What the task requires — Could you show each line of the records that contains the word "Covariance"?

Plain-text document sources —
:::::

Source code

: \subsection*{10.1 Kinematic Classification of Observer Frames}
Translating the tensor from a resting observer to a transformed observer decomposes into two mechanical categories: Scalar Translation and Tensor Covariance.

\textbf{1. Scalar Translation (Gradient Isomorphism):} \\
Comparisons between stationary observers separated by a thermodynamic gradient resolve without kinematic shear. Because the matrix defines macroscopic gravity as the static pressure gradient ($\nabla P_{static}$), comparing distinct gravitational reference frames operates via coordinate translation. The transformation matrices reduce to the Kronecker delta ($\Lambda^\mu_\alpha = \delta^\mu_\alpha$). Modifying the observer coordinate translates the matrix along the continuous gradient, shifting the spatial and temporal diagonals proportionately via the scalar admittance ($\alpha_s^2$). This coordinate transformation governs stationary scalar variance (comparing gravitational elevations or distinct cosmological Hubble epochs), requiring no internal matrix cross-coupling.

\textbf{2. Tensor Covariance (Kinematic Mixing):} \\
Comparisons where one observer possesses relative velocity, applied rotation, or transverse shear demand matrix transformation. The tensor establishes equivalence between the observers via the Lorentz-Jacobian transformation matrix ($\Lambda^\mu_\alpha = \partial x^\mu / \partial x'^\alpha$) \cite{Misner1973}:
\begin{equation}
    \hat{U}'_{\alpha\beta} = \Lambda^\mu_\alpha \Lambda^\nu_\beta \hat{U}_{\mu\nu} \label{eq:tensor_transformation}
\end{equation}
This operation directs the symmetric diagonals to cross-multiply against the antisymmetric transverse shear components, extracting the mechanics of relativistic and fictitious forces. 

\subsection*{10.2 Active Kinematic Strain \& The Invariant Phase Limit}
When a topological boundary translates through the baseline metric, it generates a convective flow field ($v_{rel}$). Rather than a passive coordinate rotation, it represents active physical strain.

:::::

Task answer —
Translating the tensor from a resting observer to a transformed observer decomposes into two mechanical categories: Scalar Translation and Tensor Covariance.
\textbf{2. Tensor Covariance (Kinematic Mixing):} \\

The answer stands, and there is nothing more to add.